L’instabilité politique de la Thaïlande menace sa reprise économique, qui est déjà aux prises avec un faible tourisme et la possibilité d’imposer des droits de douane de la part de l’administration Trump.

Banerjee a déclaré que sans un gouvernement stable, la capacité de la Thaïlande à relever efficacement les défis économiques externes, tels que les droits de douane américains potentiels, sera considérablement entravée.

En vertu des tarifs douaniers « réciproques » du président américain Donald Trump, la Thaïlande fait face à des droits de douane de 36 % si un accord avec les États-Unis n’est pas conclu d’ici le 9 juillet, après l’expiration de la suspension de 90 jours de Trump.

M. Banerjee a également déclaré que même si les politiques gouvernementales de Paetongtarn, axées sur la relance et la compétitivité des exportations, se poursuivront, l’absence d’un leadership fort pourrait entraver leur exécution et compliquer les négociations commerciales.

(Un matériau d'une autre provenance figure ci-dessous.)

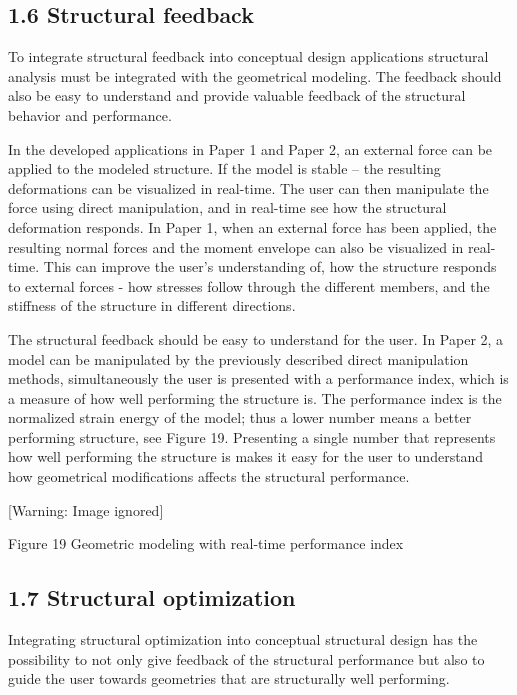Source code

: \subsection[1.6 Structural feedback]{1.6 Structural feedback}
To integrate structural feedback into conceptual design applications structural analysis must be integrated with the geometrical modeling. The feedback should also be easy to understand and provide valuable feedback of the structural behavior and performance.

In the developed applications in Paper 1 and Paper 2, an external force can be applied to the modeled structure. If the model is stable – the resulting deformations can be visualized in real-time. The user can then manipulate the force using direct manipulation, and in real-time see how the structural deformation responds. In Paper 1, when an external force has been applied, the resulting normal forces and the moment envelope can also be visualized in real-time. This can improve the user’s understanding of, how the structure responds to external forces - how stresses follow through the different members, and the stiffness of the structure in different directions.



The structural feedback should be easy to understand for the user. In Paper 2, a model can be manipulated by the previously described direct manipulation methods, simultaneously the user is presented with a performance index, which is a measure of how well performing the structure is. The performance index is the normalized strain energy of the model; thus a lower number means a better performing structure, see Figure 19. Presenting a single number that represents how well performing the structure is makes it easy for the user to understand how geometrical modifications affects the structural performance.



  [Warning: Image ignored] %
 

Figure 19 Geometric modeling with real-time performance index

\subsection[1.7 Structural optimization]{1.7 Structural optimization}
Integrating structural optimization into conceptual structural design has the possibility to not only give feedback of the structural performance but also to guide the user towards geometries that are structurally well performing.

La Banque mondiale revoit à la baisse ses prévisions pour la Thaïlande

La Banque mondiale a considérablement réduit les prévisions de croissance de la Thaïlande pour l’ensemble de l’année 2025 à 1,8 % contre 2,9 %, et ses prévisions pour 2026 à 1,7 % contre 2,7 %.

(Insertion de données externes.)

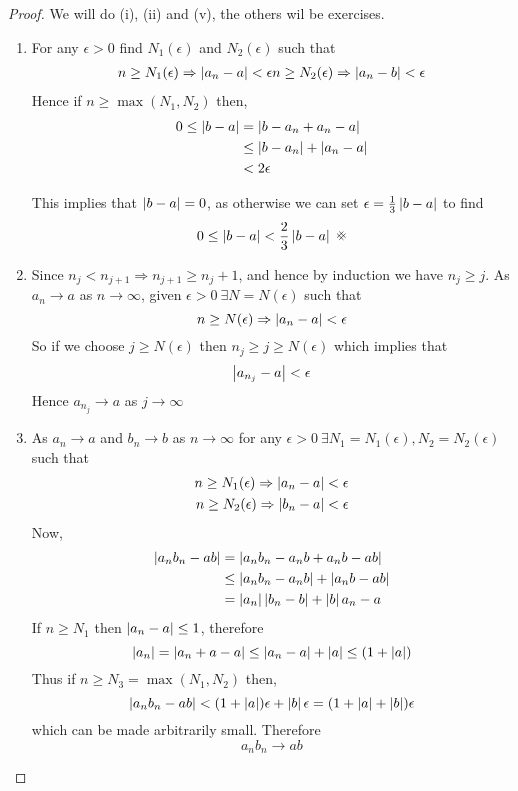 \documentclass{article}
\numberwithin{equation}{section}
\begin{document}
\begin{proof}
    We will do (i), (ii) and (v), the others wil be exercises.
    \begin{enumerate}
        \item For any $\epsilon >0$ find $N_1(\epsilon)$ and $N_2(\epsilon)$ such that
        \begin{align*}
            n \geq N_1(\epsilon) \Rightarrow \left\lvert a_n - a\right\rvert < \epsilon
            n \geq N_2(\epsilon) \Rightarrow \left\lvert a_n - b\right\rvert < \epsilon
        \end{align*}
        Hence if $n \geq \max(N_1, N_2)$ then,
        \begin{align*}
            0 \leq \left\lvert b - a\right\rvert &= \left\lvert b - a_n + a_n - a\right\rvert \\
            &\leq \left\lvert b - a_n\right\rvert + \left\lvert a_n - a\right\rvert \\
            &< 2\epsilon
        \end{align*}

        This implies that $\left\lvert b - a\right\rvert = 0$, as otherwise we can set $\epsilon = \frac{1}{3} \left\lvert b - a\right\rvert$ to find
        \[0 \leq \abs{b - a} < \frac{2}{3} \abs{b - a} \ \contradiction\]

        \item Since $n_j < n_{j + 1} \Rightarrow n_{j+1} \geq n_j + 1$, and hence by induction we have $n_j \geq j$.
        As $a_n \rightarrow a$ as $n \rightarrow \infty$, given $\epsilon >0 \ \exists N = N(\epsilon)$ such that
        \[n \geq N(\epsilon) \Rightarrow \left\lvert a_n - a\right\rvert < \epsilon\]
        So if we choose $j \geq N(\epsilon)$ then $n_j \geq j \geq N(\epsilon)$ which implies that
        \[\left\lvert a_{n_j} - a\right\rvert < \epsilon\]
        Hence $a_{n_j} \rightarrow a$ as $j \rightarrow \infty$
        
        \item As $a_n \rightarrow a$ and $b_n \rightarrow b$ as $n \rightarrow \infty$ for any $\epsilon > 0 \ \exists N_1 = N_1(\epsilon), N_2 = N_2(\epsilon)$
        such that
        \begin{align*}
            n \geq N_1(\epsilon) \Rightarrow \left\lvert a_n - a\right\rvert < \epsilon \\
            n \geq N_2(\epsilon) \Rightarrow \left\lvert b_n - a\right\rvert < \epsilon
        \end{align*}
        Now,
        \begin{align*}
            \left\lvert a_nb_n - ab\right\rvert &= \left\lvert a_nb_n - a_nb + a_nb - ab\right\rvert \\
            &\leq \left\lvert a_nb_n - a_nb\right\rvert + \left\lvert a_nb - ab\right\rvert \\
            &= \left\lvert a_n\right\rvert\left\lvert b_n - b\right\rvert + \left\lvert b\right\rvert{a_n -a}
        \end{align*}
        If $n \geq N_1$ then $\left\lvert a_n - a\right\rvert \leq 1$, therefore
        \[\left\lvert a_n\right\rvert = \left\lvert a_n + a - a\right\rvert \leq \left\lvert a_n - a\right\rvert + \left\lvert a\right\rvert \leq (1 + \left\lvert a\right\rvert)\]
        Thus if $n \geq N_3 = \max(N_1, N_2)$ then,
        \[\left\lvert a_nb_n - ab\right\rvert < (1 + \left\lvert a\right\rvert)\epsilon + \left\lvert b\right\rvert\epsilon = (1 + \left\lvert a\right\rvert + \left\lvert b\right\rvert)\epsilon\]
        which can be made arbitrarily small. 
        Therefore
        \[a_nb_n \rightarrow ab\]
    \end{enumerate}
\end{proof}
\end{document}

Cette dégradation intervient alors que l’économie thaïlandaise a progressé de 3,1 % d’une année sur l’autre au premier trimestre de 2025 et de 2,5 % pour l’ensemble de l’année 2024.

Cette perspective pessimiste se reflète sur les marchés thaïlandais, l’indice SET du pays ayant connu une chute d’environ 20 % depuis le début de l’année.

Paul Gambles, cofondateur du groupe MBMG, a suggéré que les questions économiques intérieures, plutôt que les droits de douane, sont probablement la principale préoccupation de la Thaïlande.

Gambles a été cité dans le rapport :

Maintien du statut politique

Kurlantzick du CFR a déclaré que la stagnation politique de la Thaïlande devrait persister.

Le parti Move Forward de Pita Limjaroenrat a remporté une victoire électorale surprenante en Thaïlande en 2023, défiant l’establishment militaire et royaliste du pays.

Bien qu’il ait remporté les élections, le parti n’a pas été en mesure de former un gouvernement. Cela était dû à l’opposition du Sénat nommé par l’armée à sa proposition d’amendement de la loi thaïlandaise sur le crime de lèse-majesté.

Un an plus tard, la Cour constitutionnelle dissout le parti. Cela a conduit à la création du Parti populaire, qui est actuellement le principal parti d’opposition.